The average cost of a home in Scotland has hit a record high of over £203,000, despite a slight drop in annual house price inflation according to the latest figures.
The House Price Index (HPI) report found Scotland saw the rate of annual house price inflation drop to +9.6% from +9.9%.
However, the average price of a Scottish home sits at £203,677, setting a new record high for the nation.
Across the UK, the average house price slipped back in July from a record high the previous month, marking the first month-on-month dip since June last year.
The annual rate of price growth across the country slowed to 11.8%, down from 12.5% in June.
A typical UK property now costs £293,221.
Wales was at the top of Halifax’s table for annual house price inflation, with prices there increasing by 14.7%.
In London, already record house prices were pushed even higher in July.
Russell Galley, managing director, Halifax, said: “It’s important to note that house prices remain more than £30,000 higher than this time last year.
“While we shouldn’t read too much into any single month, especially as the fall is only fractional, a slowdown in annual house price growth has been expected for some time.
“Leading indicators of the housing market have recently shown a softening of activity, while rising borrowing costs are adding to the squeeze on household budgets against a backdrop of exceptionally high house price-to-income ratios.
“That said, some of the drivers of the buoyant market we’ve seen over recent years – such as extra funds saved during the pandemic, fundamental changes in how people use their homes, and investment demand – still remain evident.
“The extremely short supply of homes for sale is also a significant long-term challenge but serves to underpin high property prices.
“Looking ahead, house prices are likely to come under more pressure as those market tailwinds fade further and the headwinds of rising interest rates and increased living costs take a firmer hold.
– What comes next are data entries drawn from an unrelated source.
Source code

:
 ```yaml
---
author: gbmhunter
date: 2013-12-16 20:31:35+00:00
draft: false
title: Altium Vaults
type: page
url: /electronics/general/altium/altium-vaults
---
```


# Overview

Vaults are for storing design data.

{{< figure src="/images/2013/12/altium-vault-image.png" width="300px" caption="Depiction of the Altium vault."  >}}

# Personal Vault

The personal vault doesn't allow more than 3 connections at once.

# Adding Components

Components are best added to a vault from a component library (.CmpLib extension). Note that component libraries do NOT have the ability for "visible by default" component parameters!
“Therefore a slowing of annual house price inflation still seems the most likely scenario.”
Nicky Stevenson, managing director of estate agent group Fine & Country, said: “Cheap debt is fast disappearing and, against this backdrop, we can expect to see a dampening effect as purchasing power continues to be eroded.
“While the housing market and broader economy do not always move in tandem, the recession predicted by the Bank of England is bound to have an effect on growth and consumer confidence.”
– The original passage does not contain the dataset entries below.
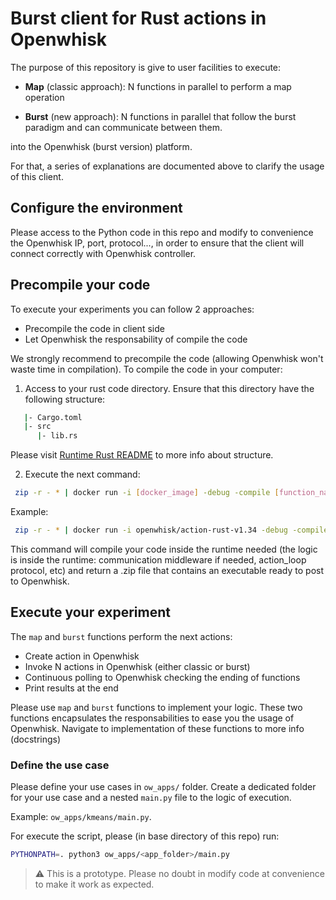 # Burst client for Rust actions in Openwhisk

The purpose of this repository is give to user facilities to execute:  

- **Map** (classic approach): N functions in parallel to perform a map operation

- **Burst** (new approach): N functions in parallel that follow the burst paradigm and can communicate between them.

into the Openwhisk (burst version) platform.

For that, a series of explanations are documented above to clarify the usage of this client.

## Configure the environment
Please access to the Python code in this repo and modify to convenience the Openwhisk IP, port, protocol..., in order to ensure that the client will connect correctly with Openwhisk controller.

## Precompile your code

To execute your experiments you can follow 2 approaches:

- Precompile the code in client side
- Let Openwhisk the responsability of compile the code

We strongly recommend to precompile the code (allowing Openwhisk won't waste time in compilation). To compile the code in your computer:

1. Access to your rust code directory. Ensure that this directory have the following structure: 

```bash
   |- Cargo.toml
   |- src
      |- lib.rs
```
Please visit [Runtime Rust README](https://github.com/apache/openwhisk-runtime-rust#managing-dependencies) to more info about structure.

2. Execute the next command:

```bash
 zip -r - * | docker run -i [docker_image] -debug -compile [function_name] > [output_file]
```
Example:

```bash
 zip -r - * | docker run -i openwhisk/action-rust-v1.34 -debug -compile main > main.zip
```
This command will compile your code inside the runtime needed (the logic is inside the runtime: communication middleware if needed, action_loop protocol, etc) and return a .zip file that contains an executable ready to post to Openwhisk.

## Execute your experiment
The `map` and `burst` functions perform the next actions:
 - Create action in Openwhisk
 - Invoke N actions in Openwhisk (either classic or burst) 
 - Continuous polling to Openwhisk checking the ending of functions
 - Print results at the end

Please use  `map` and `burst` functions to implement your logic. These two functions encapsulates the responsabilities to ease you the usage of Openwhisk. 
Navigate to implementation of these functions to more info (docstrings)

### Define the use case
Please define your use cases in `ow_apps/` folder. Create a dedicated folder for your use case and a nested `main.py` file to the logic of execution. 

Example: `ow_apps/kmeans/main.py`. 

For execute the script, please (in base directory of this repo) run: 

```bash
PYTHONPATH=. python3 ow_apps/<app_folder>/main.py
```

> ⚠️ This is a prototype. Please no doubt in modify code at convenience to make it work as expected.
A package of Government cost-of-living support is being delivered in the months ahead, with households facing the prospect of soaring bills and shrinking real incomes for some time to come.
Alice Haine, personal finance analyst at Bestinvest, said: “Once a recession digs in, then the threat of job losses will raise its ugly head – damaging buyer confidence and dampening the market in the process.
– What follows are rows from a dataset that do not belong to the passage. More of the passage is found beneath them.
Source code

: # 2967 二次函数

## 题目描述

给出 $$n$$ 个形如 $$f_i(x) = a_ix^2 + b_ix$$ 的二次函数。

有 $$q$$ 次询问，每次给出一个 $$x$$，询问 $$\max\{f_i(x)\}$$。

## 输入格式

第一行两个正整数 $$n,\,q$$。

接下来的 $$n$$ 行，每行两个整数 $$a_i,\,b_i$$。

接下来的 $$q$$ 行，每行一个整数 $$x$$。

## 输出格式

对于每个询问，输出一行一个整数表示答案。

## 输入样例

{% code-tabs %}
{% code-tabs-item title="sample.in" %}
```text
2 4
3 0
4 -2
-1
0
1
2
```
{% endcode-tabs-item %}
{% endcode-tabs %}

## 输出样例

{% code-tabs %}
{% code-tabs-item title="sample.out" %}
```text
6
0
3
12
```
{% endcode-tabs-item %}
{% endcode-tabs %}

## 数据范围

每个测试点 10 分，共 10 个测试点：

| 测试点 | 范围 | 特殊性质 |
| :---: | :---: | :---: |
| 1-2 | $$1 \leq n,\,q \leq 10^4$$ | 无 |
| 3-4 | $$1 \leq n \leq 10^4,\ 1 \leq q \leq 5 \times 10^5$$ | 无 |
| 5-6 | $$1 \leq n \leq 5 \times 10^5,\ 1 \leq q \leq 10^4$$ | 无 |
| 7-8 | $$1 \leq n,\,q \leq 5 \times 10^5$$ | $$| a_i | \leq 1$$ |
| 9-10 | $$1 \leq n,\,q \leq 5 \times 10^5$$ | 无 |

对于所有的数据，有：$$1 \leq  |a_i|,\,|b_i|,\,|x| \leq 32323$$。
“The real turning point could be the Bank of England’s decision yesterday to hike interest rates to 1.75%.”
The Bank of England raised the base rate by 0.50 percentage points on Thursday, taking it from 1.25% to 1.75%, marking the biggest single rate jump since 1995.
This will add around £50 per month to average tracker mortgage costs, based on average balances outstanding, according to calculations from trade association UK Finance.